TASK OBJECTIVE:
Copy all lines in the material holding the string "color".

DATA SHOWN:

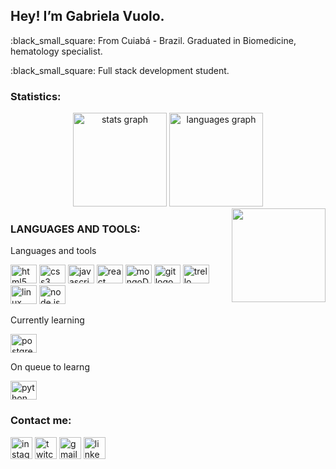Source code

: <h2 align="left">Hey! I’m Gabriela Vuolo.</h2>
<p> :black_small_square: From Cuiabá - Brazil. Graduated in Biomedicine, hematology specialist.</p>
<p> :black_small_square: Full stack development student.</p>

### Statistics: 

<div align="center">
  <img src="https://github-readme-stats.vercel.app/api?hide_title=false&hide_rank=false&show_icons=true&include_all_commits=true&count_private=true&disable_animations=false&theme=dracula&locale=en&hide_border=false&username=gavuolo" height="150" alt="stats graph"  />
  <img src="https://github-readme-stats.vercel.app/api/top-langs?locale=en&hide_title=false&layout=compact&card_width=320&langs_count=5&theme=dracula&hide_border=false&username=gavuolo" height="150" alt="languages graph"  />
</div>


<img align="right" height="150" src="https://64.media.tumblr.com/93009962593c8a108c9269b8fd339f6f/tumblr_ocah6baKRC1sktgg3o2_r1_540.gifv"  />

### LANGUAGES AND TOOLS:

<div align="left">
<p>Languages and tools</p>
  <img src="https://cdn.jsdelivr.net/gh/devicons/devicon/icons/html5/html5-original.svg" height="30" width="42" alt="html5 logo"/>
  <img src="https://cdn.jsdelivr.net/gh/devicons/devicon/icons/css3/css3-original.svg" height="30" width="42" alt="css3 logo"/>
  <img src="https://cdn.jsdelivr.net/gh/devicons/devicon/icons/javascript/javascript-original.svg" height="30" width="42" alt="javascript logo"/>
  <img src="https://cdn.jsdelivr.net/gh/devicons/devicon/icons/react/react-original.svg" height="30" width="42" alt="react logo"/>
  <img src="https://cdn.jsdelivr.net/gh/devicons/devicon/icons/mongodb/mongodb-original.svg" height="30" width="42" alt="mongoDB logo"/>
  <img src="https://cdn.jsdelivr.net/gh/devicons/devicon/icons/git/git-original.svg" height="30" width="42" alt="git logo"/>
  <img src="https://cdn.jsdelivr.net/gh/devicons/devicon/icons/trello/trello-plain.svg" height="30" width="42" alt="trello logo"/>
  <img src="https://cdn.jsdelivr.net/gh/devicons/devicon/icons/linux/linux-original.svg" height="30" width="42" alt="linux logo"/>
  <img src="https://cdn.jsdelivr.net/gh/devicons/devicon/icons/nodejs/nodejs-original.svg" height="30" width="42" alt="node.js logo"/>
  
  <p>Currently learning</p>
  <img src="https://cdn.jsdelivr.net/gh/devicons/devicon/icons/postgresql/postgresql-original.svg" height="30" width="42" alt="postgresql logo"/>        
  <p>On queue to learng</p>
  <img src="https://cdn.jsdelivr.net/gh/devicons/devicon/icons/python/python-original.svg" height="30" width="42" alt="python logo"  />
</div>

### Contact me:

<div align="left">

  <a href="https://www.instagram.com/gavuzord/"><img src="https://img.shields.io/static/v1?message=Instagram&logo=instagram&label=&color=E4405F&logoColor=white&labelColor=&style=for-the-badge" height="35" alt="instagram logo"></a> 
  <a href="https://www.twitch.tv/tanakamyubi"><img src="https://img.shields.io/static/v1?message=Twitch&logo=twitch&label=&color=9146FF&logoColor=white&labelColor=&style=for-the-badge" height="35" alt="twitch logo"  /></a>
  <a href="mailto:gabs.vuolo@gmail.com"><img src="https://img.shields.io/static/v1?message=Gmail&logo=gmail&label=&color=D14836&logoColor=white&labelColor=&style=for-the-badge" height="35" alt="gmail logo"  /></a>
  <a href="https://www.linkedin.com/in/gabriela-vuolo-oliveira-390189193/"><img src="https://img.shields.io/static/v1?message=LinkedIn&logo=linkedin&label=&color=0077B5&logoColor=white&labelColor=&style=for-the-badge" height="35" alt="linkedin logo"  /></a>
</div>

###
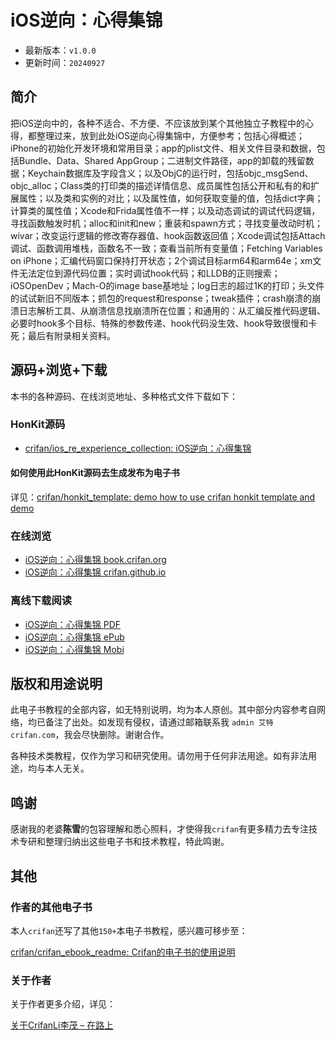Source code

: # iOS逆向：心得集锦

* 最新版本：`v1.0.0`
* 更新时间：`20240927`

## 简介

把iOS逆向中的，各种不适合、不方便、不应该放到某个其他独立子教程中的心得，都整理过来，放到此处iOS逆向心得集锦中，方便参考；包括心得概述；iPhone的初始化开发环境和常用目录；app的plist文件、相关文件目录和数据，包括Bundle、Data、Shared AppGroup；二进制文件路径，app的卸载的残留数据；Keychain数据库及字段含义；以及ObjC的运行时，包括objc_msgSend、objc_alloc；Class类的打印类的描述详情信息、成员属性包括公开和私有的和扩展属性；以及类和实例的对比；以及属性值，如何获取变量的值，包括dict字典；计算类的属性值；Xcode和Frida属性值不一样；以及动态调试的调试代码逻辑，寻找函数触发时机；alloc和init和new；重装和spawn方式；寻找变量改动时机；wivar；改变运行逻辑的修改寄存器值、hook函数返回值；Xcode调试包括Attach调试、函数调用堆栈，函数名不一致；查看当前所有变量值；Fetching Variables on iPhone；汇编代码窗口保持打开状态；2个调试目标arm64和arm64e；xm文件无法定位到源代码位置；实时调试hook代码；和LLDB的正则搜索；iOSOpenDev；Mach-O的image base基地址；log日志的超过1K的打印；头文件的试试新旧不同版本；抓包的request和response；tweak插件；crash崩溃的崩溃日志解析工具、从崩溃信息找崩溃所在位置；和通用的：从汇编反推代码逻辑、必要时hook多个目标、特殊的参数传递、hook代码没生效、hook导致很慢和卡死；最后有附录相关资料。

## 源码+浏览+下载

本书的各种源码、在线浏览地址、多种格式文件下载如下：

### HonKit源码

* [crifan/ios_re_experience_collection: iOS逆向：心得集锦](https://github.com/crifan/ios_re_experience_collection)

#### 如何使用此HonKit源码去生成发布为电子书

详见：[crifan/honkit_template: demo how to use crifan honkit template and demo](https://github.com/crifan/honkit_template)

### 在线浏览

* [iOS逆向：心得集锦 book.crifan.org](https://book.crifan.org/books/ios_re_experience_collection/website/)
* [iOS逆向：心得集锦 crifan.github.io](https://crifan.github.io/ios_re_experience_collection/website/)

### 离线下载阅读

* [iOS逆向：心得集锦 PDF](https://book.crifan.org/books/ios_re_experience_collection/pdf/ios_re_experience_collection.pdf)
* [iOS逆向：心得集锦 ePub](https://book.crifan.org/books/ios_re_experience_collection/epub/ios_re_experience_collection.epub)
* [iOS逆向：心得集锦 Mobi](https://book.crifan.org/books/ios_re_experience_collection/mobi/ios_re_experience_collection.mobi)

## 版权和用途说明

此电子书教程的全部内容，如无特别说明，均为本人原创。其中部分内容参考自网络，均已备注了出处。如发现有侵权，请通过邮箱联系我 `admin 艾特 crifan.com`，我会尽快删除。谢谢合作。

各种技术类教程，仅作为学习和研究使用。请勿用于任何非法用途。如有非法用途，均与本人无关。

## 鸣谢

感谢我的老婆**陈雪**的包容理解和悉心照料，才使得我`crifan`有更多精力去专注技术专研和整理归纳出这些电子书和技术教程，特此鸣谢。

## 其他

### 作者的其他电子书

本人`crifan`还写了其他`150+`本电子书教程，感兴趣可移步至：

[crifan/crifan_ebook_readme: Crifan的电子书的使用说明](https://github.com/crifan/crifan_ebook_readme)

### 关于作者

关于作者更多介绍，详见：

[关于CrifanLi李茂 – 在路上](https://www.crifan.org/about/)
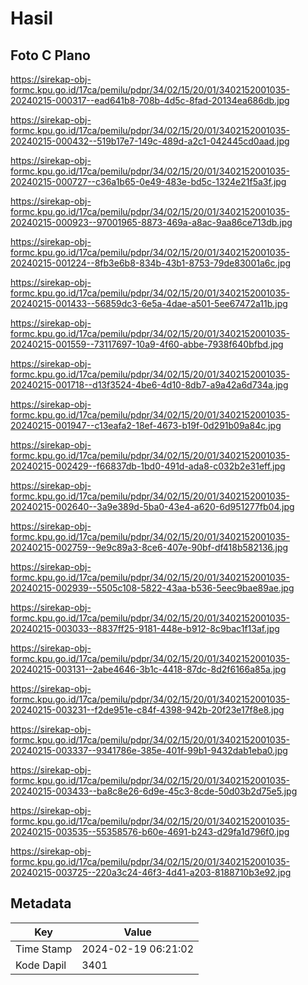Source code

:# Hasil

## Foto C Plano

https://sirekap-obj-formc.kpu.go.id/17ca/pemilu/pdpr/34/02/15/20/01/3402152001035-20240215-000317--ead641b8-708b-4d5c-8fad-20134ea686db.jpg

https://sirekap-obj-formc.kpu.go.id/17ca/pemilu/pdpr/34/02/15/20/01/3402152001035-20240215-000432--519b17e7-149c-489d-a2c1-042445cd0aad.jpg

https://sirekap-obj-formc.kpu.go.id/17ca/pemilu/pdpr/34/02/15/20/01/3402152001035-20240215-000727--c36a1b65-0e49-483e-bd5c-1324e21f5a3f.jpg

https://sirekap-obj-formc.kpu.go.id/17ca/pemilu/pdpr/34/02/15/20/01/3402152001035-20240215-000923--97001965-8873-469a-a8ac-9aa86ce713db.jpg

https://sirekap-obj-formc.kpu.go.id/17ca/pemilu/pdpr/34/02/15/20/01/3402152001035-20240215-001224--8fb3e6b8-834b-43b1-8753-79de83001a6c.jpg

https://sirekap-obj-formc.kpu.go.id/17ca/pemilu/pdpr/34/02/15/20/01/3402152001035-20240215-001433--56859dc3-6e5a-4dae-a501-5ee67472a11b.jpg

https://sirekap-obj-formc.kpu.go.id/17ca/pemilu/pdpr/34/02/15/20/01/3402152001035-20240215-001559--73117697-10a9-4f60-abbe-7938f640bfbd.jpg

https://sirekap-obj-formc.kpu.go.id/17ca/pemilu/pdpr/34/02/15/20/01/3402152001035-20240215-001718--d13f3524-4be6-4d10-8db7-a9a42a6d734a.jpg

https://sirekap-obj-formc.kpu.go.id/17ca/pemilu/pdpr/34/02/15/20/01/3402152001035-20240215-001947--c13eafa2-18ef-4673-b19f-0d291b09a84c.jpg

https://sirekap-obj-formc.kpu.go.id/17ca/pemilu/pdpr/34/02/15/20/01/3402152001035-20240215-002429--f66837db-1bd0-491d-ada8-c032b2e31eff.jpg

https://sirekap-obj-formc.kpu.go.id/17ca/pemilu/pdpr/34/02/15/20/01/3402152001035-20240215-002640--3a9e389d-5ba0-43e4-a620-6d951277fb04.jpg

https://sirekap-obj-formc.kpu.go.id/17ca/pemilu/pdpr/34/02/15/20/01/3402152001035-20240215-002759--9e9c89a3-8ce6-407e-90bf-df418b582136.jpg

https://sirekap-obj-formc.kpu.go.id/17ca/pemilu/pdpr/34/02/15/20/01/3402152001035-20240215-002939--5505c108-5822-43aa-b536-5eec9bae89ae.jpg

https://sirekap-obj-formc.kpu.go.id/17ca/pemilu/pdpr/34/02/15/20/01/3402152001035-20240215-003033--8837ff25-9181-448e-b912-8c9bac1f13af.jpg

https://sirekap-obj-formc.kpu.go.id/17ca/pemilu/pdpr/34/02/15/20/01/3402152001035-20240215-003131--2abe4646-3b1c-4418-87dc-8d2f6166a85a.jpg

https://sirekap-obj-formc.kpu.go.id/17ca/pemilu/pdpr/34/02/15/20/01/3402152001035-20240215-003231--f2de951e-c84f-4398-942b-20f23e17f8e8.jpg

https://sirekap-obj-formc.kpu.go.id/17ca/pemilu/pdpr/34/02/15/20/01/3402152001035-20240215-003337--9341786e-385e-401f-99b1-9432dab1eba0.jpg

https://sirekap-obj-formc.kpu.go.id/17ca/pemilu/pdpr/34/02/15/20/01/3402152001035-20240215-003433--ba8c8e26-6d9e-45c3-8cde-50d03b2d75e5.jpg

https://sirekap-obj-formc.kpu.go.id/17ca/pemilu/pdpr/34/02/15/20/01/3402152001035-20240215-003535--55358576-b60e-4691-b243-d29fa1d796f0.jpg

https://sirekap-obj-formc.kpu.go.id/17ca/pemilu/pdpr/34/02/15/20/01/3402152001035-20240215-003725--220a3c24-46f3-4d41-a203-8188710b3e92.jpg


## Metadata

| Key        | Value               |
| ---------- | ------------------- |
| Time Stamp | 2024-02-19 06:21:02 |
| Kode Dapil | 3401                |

YOUR SOLUTION:
  <a href="https://www.instagram.com/gavuzord/"><img src="https://img.shields.io/static/v1?message=Instagram&logo=instagram&label=&color=E4405F&logoColor=white&labelColor=&style=for-the-badge" height="35" alt="instagram logo"></a> 
  <a href="https://www.twitch.tv/tanakamyubi"><img src="https://img.shields.io/static/v1?message=Twitch&logo=twitch&label=&color=9146FF&logoColor=white&labelColor=&style=for-the-badge" height="35" alt="twitch logo"  /></a>
  <a href="mailto:gabs.vuolo@gmail.com"><img src="https://img.shields.io/static/v1?message=Gmail&logo=gmail&label=&color=D14836&logoColor=white&labelColor=&style=for-the-badge" height="35" alt="gmail logo"  /></a>
  <a href="https://www.linkedin.com/in/gabriela-vuolo-oliveira-390189193/"><img src="https://img.shields.io/static/v1?message=LinkedIn&logo=linkedin&label=&color=0077B5&logoColor=white&labelColor=&style=for-the-badge" height="35" alt="linkedin logo"  /></a>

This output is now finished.